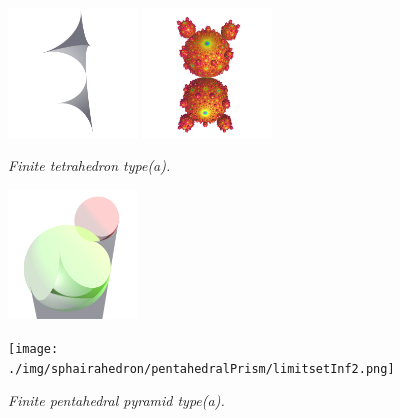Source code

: \documentclass[suppldata, dvipdfmx]{interact}
\theoremstyle{plain}%
\theoremstyle{definition}
\theoremstyle{remark}
\theoremstyle{problemstyle}
\begin{document}
\begin{figure}[h!tbp]
 \begin{minipage}{0.5\textwidth}
  \begin{minipage}[t]{0.24\textwidth}
   \centering
   \includegraphics[width=1.35in, height=1.35in, keepaspectratio]{./img/sphairahedron/pentahedralPrism/sphairahedronFinite2.png}
  \end{minipage}
  \hspace*{\fill}
  \begin{minipage}[t]{0.24\textwidth}
   \centering
   \includegraphics[width=1.35in, height=1.35in, keepaspectratio]{./img/sphairahedron/pentahedralPrism/limitsetFinite2.png}
  \end{minipage}
  \hspace*{\fill}
  \caption{\textit{Finite tetrahedron type(a).}}
  \label{fig:pentahedralPrismFinite}
 \end{minipage}
 \hspace*{\fill}
 \begin{minipage}{0.5\textwidth}
  \begin{minipage}[t]{0.24\textwidth}
   \centering
   \includegraphics[width=1.35in, height=1.35in, keepaspectratio]{./img/sphairahedron/pentahedralPrism/sphairahedronInf2.png}
  \end{minipage}
  \hspace*{\fill}
  \begin{minipage}[t]{0.24\textwidth}
   \centering
   \texttt{[image: ./img/sphairahedron/pentahedralPrism/limitsetInf2.png]}
   \label{fig:pentahedralPrismInfNegLimit}
  \end{minipage}
  \hspace*{\fill}
  \caption{\textit{Finite pentahedral pyramid type(a).}}
  \label{fig:pentahedralPrismInfNeg}
 \end{minipage}
\end{figure}
\end{document}
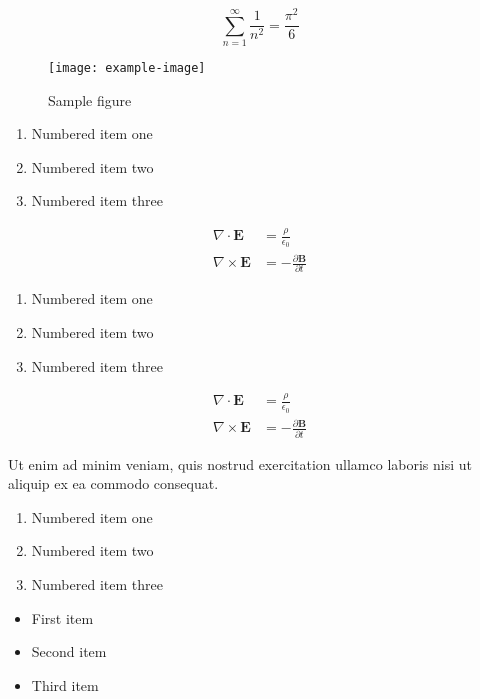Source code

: \documentclass{article}
\begin{document}
\begin{equation}
    \sum_{n=1}^{\infty} \frac{1}{n^2} = \frac{\pi^2}{6}
\end{equation}

\begin{figure}[h]
    \centering
    \texttt{[image: example-image]}
    \caption{Sample figure}
    \label{fig:sample}
\end{figure}

\begin{enumerate}
\item Numbered item one
\item Numbered item two
\item Numbered item three
\end{enumerate}

\begin{align}
    \nabla \cdot \mathbf{E} &= \frac{\rho}{\epsilon_0} \\
    \nabla \times \mathbf{E} &= -\frac{\partial \mathbf{B}}{\partial t}
\end{align}

\begin{enumerate}
\item Numbered item one
\item Numbered item two
\item Numbered item three
\end{enumerate}

\begin{align}
    \nabla \cdot \mathbf{E} &= \frac{\rho}{\epsilon_0} \\
    \nabla \times \mathbf{E} &= -\frac{\partial \mathbf{B}}{\partial t}
\end{align}

Ut enim ad minim veniam, quis nostrud exercitation ullamco laboris nisi ut aliquip ex ea commodo consequat.

\begin{enumerate}
\item Numbered item one
\item Numbered item two
\item Numbered item three
\end{enumerate}

\begin{itemize}
\item First item
\item Second item
\item Third item
\end{itemize}
\end{document}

══════════

Could the data be reproduced exactly, with the pictures omitted?

Source code

: \documentclass[suppldata, dvipdfmx]{interact}
\theoremstyle{plain}%
\theoremstyle{definition}
\theoremstyle{remark}
\theoremstyle{problemstyle}
\begin{document}
\begin{figure}[h!tbp]
 \begin{minipage}{0.5\textwidth}
  \begin{minipage}[t]{0.24\textwidth}
   \centering
   \includegraphics[width=1.35in, height=1.35in, keepaspectratio]{./img/sphairahedron/pentahedralPrism/sphairahedronFinite2.png}
  \end{minipage}
  \hspace*{\fill}
  \begin{minipage}[t]{0.24\textwidth}
   \centering
   \includegraphics[width=1.35in, height=1.35in, keepaspectratio]{./img/sphairahedron/pentahedralPrism/limitsetFinite2.png}
  \end{minipage}
  \hspace*{\fill}
  \caption{\textit{Finite tetrahedron type(a).}}
  \label{fig:pentahedralPrismFinite}
 \end{minipage}
 \hspace*{\fill}
 \begin{minipage}{0.5\textwidth}
  \begin{minipage}[t]{0.24\textwidth}
   \centering
   \includegraphics[width=1.35in, height=1.35in, keepaspectratio]{./img/sphairahedron/pentahedralPrism/sphairahedronInf2.png}
  \end{minipage}
  \hspace*{\fill}
  \begin{minipage}[t]{0.24\textwidth}
   \centering
   \texttt{[image: ./img/sphairahedron/pentahedralPrism/limitsetInf2.png]}
   \label{fig:pentahedralPrismInfNegLimit}
  \end{minipage}
  \hspace*{\fill}
  \caption{\textit{Finite pentahedral pyramid type(a).}}
  \label{fig:pentahedralPrismInfNeg}
 \end{minipage}
\end{figure}
\end{document}
Source code

: \documentclass{article}
\begin{document}
\begin{equation}
    \sum_{n=1}^{\infty} \frac{1}{n^2} = \frac{\pi^2}{6}
\end{equation}

\begin{figure}[h]
    \centering
    \texttt{[image: example-image]}
    \caption{Sample figure}
    \label{fig:sample}
\end{figure}

\begin{enumerate}
\item Numbered item one
\item Numbered item two
\item Numbered item three
\end{enumerate}

\begin{align}
    \nabla \cdot \mathbf{E} &= \frac{\rho}{\epsilon_0} \\
    \nabla \times \mathbf{E} &= -\frac{\partial \mathbf{B}}{\partial t}
\end{align}

\begin{enumerate}
\item Numbered item one
\item Numbered item two
\item Numbered item three
\end{enumerate}

\begin{align}
    \nabla \cdot \mathbf{E} &= \frac{\rho}{\epsilon_0} \\
    \nabla \times \mathbf{E} &= -\frac{\partial \mathbf{B}}{\partial t}
\end{align}

Ut enim ad minim veniam, quis nostrud exercitation ullamco laboris nisi ut aliquip ex ea commodo consequat.

\begin{enumerate}
\item Numbered item one
\item Numbered item two
\item Numbered item three
\end{enumerate}

\begin{itemize}
\item First item
\item Second item
\item Third item
\end{itemize}
\end{document}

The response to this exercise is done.